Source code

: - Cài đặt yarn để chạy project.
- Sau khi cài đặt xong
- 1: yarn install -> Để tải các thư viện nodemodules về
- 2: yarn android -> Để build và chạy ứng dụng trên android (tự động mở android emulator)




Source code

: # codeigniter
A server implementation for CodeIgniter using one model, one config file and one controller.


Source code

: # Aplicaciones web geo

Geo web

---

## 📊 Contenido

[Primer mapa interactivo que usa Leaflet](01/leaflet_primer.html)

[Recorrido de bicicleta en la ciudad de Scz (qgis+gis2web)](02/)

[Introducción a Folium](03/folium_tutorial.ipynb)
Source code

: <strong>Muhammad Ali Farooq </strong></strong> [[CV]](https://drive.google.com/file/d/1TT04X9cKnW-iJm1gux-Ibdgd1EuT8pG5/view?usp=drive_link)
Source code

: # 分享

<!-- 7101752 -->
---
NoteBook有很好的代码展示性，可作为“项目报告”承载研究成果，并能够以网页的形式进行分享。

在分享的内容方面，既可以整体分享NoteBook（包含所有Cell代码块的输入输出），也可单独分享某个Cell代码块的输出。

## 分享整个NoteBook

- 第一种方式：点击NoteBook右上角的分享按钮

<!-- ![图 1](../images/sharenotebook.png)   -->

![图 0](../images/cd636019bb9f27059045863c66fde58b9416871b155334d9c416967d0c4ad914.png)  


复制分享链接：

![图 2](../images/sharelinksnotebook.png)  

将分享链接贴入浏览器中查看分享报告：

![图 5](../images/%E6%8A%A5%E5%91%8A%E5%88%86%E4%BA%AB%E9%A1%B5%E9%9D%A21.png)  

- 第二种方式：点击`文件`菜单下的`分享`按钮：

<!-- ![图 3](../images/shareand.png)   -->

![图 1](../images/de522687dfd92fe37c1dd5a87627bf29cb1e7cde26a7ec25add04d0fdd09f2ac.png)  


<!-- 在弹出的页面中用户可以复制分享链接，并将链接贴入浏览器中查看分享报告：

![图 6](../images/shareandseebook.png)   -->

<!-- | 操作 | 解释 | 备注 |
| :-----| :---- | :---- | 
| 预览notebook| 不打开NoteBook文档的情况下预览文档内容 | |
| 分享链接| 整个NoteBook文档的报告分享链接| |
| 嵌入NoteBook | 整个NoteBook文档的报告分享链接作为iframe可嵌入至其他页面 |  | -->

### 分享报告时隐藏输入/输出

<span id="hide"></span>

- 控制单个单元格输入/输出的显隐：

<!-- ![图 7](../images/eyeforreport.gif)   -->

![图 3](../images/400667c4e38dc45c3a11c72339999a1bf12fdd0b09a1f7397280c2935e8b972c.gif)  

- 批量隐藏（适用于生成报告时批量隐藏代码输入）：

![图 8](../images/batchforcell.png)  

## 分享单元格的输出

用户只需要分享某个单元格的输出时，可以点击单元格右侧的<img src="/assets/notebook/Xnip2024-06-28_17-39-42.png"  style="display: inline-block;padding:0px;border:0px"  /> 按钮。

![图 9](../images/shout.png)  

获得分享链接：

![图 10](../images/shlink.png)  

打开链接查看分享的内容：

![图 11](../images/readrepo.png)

━━━━━━━━━━━━━━━━━━━━━━━━━━━━━━

## Problem description
Tally, across the records, each line that contains the word "yarn", and answer with nothing except the count.

## Written answer
3